What to Do with the Violence in Joshua
Modern apps like Pandora are designed to contour what you receive (music) according to your specific tastes. In fact, you don't even have to listen to an entire track before skipping to what's next. And you can "like" or "dislike" tracks to make the algorithm customize its offerings ever more according to your personal tastes.
But we mustn't read the Bible this way.
So how do we translate and interpret passages like this and avoid the "algorithm tendency?"
1) Context is key. The literary context of the passage in Joshua 10 is God's judgment on the Canaanites, not the acquisition of land or power. And God alone has the holy privilege of casting judgment on those who distort his creation. Only God heard the prayers of the vulnerable in Canaan when they pleaded for mercy from their oppressors. And God moved to judge those immoral deeds. The Mosaic Law (torah) prohibits vile acts, not because they weren't happening, but because they were happening in the land that the Israelites would one day occupy (Lev. 18-21, Dt. 24). God gave the law to keep his covenant people from making the same mistakes (but they did later anyway, but that's another story). So when we read a passage like Joshua 10, we must resist the temptation to place ourselves in the judgment seat over the Canaanites and deem them innocent, thus making God appear to be unfair and barbaric. Moreover, we cannot read the stories of conquest and then "fast forward" through the rest of the literary context of the Bible as though Jesus himself would condone Joshua's military conquest as the means to God's kingdom. Narratives like Joshua 10 must be read in their literary context.

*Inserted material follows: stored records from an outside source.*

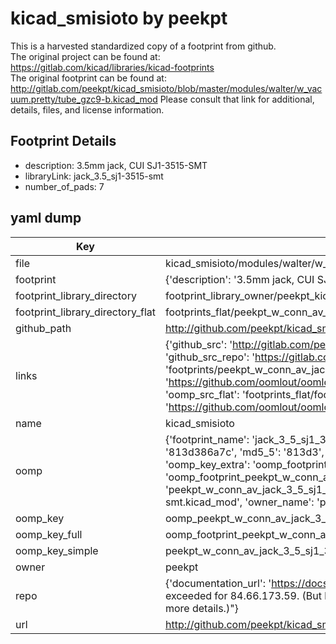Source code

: # kicad_smisioto by peekpt  
This is a harvested standardized copy of a footprint from github.  
The original project can be found at:  
https://gitlab.com/kicad/libraries/kicad-footprints  
The original footprint can be found at:
http://gitlab.com/peekpt/kicad_smisioto/blob/master/modules/walter/w_vacuum.pretty/tube_gzc9-b.kicad_mod
Please consult that link for additional, details, files, and license information.  
## Footprint Details
* description: 3.5mm jack, CUI SJ1-3515-SMT  
* libraryLink: jack_3.5_sj1-3515-smt  
* number_of_pads: 7  
## yaml dump  
| Key | Value |  
| --- | --- |  
| file | kicad_smisioto/modules/walter/w_conn_av.pretty/jack_3.5_sj1-3515-smt.kicad_mod |  
| footprint | {'description': '3.5mm jack, CUI SJ1-3515-SMT', 'libraryLink': 'jack_3.5_sj1-3515-smt', 'number_of_pads': 7} |  
| footprint_library_directory | footprint_library_owner/peekpt_kicad_smisioto |  
| footprint_library_directory_flat | footprints_flat/peekpt_w_conn_av_jack_3_5_sj1_3515_smt/working |  
| github_path | http://github.com/peekpt/kicad_smisioto/blob/master/modules/walter/w_conn_av.pretty/jack_3.5_sj1-3515-smt.kicad_mod |  
| links | {'github_src': 'http://gitlab.com/peekpt/kicad_smisioto/blob/master/modules/walter/w_vacuum.pretty/tube_gzc9-b.kicad_mod', 'github_src_repo': 'https://gitlab.com/kicad/libraries/kicad-footprints', 'oomp_bot': 'footprints/peekpt_w_conn_av_jack_3_5_sj1_3515_smt/working', 'oomp_bot_github': 'https://github.com/oomlout/oomlout_oomp_footprint_bot/tree/main/footprints/peekpt_w_conn_av_jack_3_5_sj1_3515_smt/working', 'oomp_src_flat': 'footprints_flat/footprints_flat/peekpt_w_conn_av_jack_3_5_sj1_3515_smt/working', 'oomp_src_flat_github': 'https://github.com/oomlout/oomlout_oomp_footprint_src/tree/main/footprints_flat/peekpt_w_conn_av_jack_3_5_sj1_3515_smt/working'} |  
| name | kicad_smisioto |  
| oomp | {'footprint_name': 'jack_3_5_sj1_3515_smt', 'library_name': 'w_conn_av', 'md5': '813d386a7c70abfd76c64d6aee7407b9', 'md5_10': '813d386a7c', 'md5_5': '813d3', 'md5_6': '813d38', 'oomp_key': 'oomp_peekpt_w_conn_av_jack_3_5_sj1_3515_smt', 'oomp_key_extra': 'oomp_footprint_peekpt_w_conn_av_jack_3_5_sj1_3515_smt', 'oomp_key_full': 'oomp_footprint_peekpt_w_conn_av_jack_3_5_sj1_3515_smt_813d38', 'oomp_key_simple': 'peekpt_w_conn_av_jack_3_5_sj1_3515_smt', 'original_filename': 'kicad_smisioto/modules/walter/w_conn_av.pretty/jack_3.5_sj1-3515-smt.kicad_mod', 'owner_name': 'peekpt'} |  
| oomp_key | oomp_peekpt_w_conn_av_jack_3_5_sj1_3515_smt |  
| oomp_key_full | oomp_footprint_peekpt_w_conn_av_jack_3_5_sj1_3515_smt |  
| oomp_key_simple | peekpt_w_conn_av_jack_3_5_sj1_3515_smt |  
| owner | peekpt |  
| repo | {'documentation_url': 'https://docs.github.com/rest/overview/resources-in-the-rest-api#rate-limiting', 'message': "API rate limit exceeded for 84.66.173.59. (But here's the good news: Authenticated requests get a higher rate limit. Check out the documentation for more details.)"} |  
| url | http://github.com/peekpt/kicad_smisioto |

2) Understand hyperbole. Hyperbole is a literary device that relies on exaggeration to highlight the purpose of stories, including true stories. Think of the way war veterans tell the stories of victorious battles. Or even the way we talk about sports: (for example, "The Cougars 'totally destroyed' the Ducks this year!") In Joshua, the description of "total destruction" is referred to as "conquest narrative" and describes a strategic destruction of military outposts, not whole cities. Moreover, it was written to make an historical point -- that the God who established a covenant with a particular people, the Israelites, intended that covenant to ultimately be shared and lived out by surrounding nations and eventually the whole world. And why? For domination? No. God is already Lord of all creation. Domination cannot have been the purpose of these conquest narratives. The hyberbole, then, is designed to highlight the importance and commitment of God to bring the world into right relationship with him by way of his covenant law. But WAIT! If that still offends you, keep reading. There's more to consider...
3) Read passages in history and social context. Biblical scholarship uses a German phrase, sitz im leben, which means "setting in life." The Bible can be interpreted only in light of its sitz im leben, the time and social context in which it was written. Today, many Christians and even non-Christians are fond of the idea that if God cares about us at all, God will communicate God's self to us in a way that makes sense to us. In fact, we even criticize church traditions that expect common people to rise to an unnatural level of understanding (e.g. "high church") to apprehend the scriptures and beliefs of Christianity. But if God is willing to communicate the in-breaking Kingdom of God in a way that we can understand today, wouldn't God do the same through all ages and contexts? Including a world that includes violence? The fact is that the ancient world was one that included warfare. But was it the only one? Do we in the 20th and 21st century dare suggest that our world is not still characterized by conflict? The 20th century was the most violent in human history, and moreover, in the context of a Western world predominated by Christendom. It's a "bit rich" for western Christians today to condemn violence in the Bible as though we are strangers to it. So we must be careful not to read any particular scriptures independently of the larger Bible story.
4) Read Joshua through the lens of Jesus. Jesus taught that the people of God's new covenant (i.e. Christ-followers, or "Christians") would be unique in the world because of the way they would love God and their neighbors as themselves, and even demonstrate the greatest love a person can show. This word stands in direct opposition to any encouragement of slaughter in the name of God. When we read and listen to God's Word in its totality, it is unthinkable to condone violence as a means by which God brings covenant life to the world. But to follow Jesus' teaching and example does not mean to forget the history of God's people. By contrast, it means to remember that story and set it in stark contrast to the renewal of God's covenant not only with a people chosen as descendants of particular patriarchs (Abraham, Isaac, and Jacob) but with the entire world. And this new covenant, open to all who would receive and follow Jesus, is one of abundant life and perfectly balanced peace. A life which was won for humanity, not against any part of humanity, by the one who was and is God and human, the incarnate messiah, Jesus.
Thanks for this!
Joshua documents one genocide after another, elderly, woman, children, animal, every breathing thing. The only people to escape did so by deceiving Joshua into believing they were from far away, and this only succeeded because Joshua "did not consult the Lord". Josuha is praised for this slaughtering as he is carrying out what was commanded. You just can't gloss over this and call it hyperbole. Historical evidence says this didn't actually happen, certainly not on this scale, that's the only good news here. I confess I have no idea why this is in here or what it means that it made it into the canon but I can't ignore it or gloss over it either.